Directions: Keep every line in which "needed" occurs and drop the rest of the data.

Data supplied:
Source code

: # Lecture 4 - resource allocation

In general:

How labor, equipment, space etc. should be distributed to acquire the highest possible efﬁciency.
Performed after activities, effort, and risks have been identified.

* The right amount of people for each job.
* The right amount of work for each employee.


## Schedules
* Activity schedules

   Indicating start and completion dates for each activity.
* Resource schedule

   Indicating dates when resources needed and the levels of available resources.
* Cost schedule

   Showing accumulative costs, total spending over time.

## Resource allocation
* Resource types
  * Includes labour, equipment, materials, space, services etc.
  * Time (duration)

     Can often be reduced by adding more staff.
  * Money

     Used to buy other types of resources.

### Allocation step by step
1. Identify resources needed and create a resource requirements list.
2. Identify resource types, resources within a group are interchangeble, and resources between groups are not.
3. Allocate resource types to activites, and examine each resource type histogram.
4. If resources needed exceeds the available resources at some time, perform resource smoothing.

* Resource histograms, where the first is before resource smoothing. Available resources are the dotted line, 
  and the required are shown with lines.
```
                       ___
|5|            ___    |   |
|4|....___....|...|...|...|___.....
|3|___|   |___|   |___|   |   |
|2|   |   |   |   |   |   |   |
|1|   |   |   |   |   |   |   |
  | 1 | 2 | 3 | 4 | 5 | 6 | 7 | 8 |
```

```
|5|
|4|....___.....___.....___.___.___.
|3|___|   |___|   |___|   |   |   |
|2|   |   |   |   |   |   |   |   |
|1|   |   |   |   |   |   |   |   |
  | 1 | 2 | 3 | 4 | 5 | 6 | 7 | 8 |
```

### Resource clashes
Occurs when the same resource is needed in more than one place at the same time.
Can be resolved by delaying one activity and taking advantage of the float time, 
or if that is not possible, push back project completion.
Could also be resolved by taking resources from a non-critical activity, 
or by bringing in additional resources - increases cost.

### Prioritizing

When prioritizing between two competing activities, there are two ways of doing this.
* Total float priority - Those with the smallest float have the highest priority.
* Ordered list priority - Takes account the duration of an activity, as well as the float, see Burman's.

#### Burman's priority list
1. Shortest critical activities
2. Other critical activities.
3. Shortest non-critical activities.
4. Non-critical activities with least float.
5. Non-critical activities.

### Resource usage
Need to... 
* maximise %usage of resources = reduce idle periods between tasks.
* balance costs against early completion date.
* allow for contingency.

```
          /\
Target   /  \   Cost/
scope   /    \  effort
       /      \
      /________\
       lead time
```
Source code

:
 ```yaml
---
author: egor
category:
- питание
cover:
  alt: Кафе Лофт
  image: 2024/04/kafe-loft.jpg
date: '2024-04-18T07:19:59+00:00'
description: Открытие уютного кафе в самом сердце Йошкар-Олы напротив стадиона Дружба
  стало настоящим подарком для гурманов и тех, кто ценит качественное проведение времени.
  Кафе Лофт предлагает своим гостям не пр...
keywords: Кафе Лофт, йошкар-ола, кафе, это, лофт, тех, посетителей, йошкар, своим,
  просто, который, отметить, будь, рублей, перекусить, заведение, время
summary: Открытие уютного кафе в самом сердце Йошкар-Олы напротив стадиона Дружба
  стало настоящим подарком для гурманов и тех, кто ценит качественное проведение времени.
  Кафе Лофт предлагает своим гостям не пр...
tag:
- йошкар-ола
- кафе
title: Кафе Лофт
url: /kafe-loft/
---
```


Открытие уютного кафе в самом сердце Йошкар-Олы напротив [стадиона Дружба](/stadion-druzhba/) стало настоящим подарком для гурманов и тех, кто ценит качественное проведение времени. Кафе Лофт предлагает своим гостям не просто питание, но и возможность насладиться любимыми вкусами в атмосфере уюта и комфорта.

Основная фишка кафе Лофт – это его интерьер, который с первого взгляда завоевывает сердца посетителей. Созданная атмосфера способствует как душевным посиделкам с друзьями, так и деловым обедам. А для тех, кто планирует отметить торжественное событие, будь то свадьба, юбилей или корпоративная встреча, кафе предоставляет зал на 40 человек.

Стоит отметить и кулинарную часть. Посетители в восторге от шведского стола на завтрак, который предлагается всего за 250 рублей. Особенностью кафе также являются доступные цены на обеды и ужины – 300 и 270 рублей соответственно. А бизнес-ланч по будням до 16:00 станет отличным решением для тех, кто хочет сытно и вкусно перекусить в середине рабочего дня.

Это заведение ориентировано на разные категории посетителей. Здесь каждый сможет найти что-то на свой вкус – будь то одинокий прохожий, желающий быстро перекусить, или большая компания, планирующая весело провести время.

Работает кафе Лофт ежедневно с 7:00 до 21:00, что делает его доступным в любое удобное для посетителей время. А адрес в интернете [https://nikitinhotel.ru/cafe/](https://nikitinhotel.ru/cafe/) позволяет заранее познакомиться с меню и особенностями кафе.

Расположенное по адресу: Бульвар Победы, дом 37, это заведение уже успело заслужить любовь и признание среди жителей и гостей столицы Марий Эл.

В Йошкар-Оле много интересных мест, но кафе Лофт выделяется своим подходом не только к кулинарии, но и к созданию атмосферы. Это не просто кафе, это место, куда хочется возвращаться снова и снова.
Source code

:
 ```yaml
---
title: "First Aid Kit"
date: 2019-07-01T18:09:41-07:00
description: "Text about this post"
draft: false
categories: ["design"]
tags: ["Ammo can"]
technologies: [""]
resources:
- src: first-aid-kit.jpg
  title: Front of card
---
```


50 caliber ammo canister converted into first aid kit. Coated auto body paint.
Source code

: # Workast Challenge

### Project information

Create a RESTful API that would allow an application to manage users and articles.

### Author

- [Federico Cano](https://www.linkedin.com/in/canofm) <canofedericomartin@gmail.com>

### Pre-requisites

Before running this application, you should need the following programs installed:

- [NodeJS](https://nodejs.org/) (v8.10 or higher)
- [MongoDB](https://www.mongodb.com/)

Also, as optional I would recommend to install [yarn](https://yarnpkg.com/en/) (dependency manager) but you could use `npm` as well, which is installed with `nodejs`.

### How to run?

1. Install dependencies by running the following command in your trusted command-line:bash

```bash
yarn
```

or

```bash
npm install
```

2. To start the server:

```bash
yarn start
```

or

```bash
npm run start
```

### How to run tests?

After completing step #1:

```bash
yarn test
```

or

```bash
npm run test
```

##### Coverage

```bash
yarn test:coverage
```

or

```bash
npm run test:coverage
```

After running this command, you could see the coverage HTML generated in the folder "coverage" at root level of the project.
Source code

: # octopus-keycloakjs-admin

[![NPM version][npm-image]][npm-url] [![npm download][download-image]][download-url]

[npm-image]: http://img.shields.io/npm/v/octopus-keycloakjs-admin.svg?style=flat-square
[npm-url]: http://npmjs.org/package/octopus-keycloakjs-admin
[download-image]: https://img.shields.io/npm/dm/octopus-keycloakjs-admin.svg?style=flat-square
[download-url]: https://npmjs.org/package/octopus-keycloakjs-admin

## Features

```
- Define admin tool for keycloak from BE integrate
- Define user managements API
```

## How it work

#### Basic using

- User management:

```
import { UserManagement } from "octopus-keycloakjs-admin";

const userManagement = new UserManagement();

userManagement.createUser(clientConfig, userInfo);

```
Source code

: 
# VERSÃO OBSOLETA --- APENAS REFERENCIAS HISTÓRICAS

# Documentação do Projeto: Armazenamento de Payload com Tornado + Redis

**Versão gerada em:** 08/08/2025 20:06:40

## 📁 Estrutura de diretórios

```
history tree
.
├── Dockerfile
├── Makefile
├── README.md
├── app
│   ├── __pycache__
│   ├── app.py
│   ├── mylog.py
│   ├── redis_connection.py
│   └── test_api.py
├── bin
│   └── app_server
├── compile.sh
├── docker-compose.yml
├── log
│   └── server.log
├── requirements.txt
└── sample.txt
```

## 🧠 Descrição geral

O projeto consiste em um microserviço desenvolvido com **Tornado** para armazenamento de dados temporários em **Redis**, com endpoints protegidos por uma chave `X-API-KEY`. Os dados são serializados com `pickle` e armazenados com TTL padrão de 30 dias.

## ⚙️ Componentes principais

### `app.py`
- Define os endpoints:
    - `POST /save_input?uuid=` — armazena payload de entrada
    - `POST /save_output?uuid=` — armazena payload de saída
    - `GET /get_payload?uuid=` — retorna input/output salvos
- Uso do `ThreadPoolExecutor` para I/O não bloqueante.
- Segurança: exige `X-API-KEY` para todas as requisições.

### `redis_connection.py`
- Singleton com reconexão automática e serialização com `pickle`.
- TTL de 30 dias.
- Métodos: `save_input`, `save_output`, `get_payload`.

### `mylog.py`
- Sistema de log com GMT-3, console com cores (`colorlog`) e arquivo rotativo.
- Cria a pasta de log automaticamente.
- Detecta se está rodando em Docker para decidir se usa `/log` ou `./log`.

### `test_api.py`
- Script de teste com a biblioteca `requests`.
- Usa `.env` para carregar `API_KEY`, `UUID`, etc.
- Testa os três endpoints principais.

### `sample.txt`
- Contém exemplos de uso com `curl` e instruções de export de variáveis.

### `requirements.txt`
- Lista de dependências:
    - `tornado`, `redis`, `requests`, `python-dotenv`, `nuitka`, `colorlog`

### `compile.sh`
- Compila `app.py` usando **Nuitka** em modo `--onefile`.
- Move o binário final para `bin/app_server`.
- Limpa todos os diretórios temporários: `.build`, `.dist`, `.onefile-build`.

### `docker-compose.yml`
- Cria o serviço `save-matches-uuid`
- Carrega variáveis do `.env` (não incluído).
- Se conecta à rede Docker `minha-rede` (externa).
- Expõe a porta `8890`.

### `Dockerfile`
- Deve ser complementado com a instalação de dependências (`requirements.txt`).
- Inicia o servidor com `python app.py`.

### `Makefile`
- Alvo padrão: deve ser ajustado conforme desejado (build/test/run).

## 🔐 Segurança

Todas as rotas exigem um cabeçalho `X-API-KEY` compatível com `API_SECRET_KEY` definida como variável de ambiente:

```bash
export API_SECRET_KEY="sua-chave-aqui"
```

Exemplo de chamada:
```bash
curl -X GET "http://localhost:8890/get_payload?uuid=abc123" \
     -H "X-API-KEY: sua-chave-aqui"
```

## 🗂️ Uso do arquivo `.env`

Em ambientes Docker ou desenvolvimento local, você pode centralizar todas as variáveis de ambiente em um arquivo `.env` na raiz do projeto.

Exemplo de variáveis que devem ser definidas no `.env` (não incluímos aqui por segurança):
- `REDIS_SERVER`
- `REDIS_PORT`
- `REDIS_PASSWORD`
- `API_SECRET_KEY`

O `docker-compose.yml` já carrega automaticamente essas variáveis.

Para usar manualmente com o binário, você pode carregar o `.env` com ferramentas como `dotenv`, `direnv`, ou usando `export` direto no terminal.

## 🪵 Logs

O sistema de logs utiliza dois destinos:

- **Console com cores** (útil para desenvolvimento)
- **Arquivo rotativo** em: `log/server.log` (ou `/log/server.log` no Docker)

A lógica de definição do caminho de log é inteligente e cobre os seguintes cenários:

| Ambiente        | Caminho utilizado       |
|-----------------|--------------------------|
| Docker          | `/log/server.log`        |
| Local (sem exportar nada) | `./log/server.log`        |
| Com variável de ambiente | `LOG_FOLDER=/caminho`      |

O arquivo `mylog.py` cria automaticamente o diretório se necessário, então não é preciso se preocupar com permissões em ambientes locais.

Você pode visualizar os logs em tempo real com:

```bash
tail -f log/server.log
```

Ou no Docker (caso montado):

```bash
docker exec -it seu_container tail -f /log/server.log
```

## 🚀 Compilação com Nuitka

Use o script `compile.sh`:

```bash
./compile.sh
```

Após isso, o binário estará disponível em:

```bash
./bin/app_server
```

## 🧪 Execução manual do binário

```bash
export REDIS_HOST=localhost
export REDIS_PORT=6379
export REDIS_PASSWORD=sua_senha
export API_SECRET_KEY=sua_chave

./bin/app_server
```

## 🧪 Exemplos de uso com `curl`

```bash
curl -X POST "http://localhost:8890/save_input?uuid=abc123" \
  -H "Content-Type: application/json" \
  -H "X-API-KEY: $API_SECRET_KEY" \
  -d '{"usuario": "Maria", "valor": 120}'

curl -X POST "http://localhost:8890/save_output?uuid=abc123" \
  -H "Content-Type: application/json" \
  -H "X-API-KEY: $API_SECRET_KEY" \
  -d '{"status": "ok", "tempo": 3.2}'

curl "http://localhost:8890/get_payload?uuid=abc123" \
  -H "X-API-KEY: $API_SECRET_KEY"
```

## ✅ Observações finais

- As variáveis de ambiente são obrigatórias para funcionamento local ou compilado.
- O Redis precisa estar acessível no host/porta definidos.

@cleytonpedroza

Answer for the task:
   Indicating dates when resources needed and the levels of available resources.
1. Identify resources needed and create a resource requirements list.
4. If resources needed exceeds the available resources at some time, perform resource smoothing.
Occurs when the same resource is needed in more than one place at the same time.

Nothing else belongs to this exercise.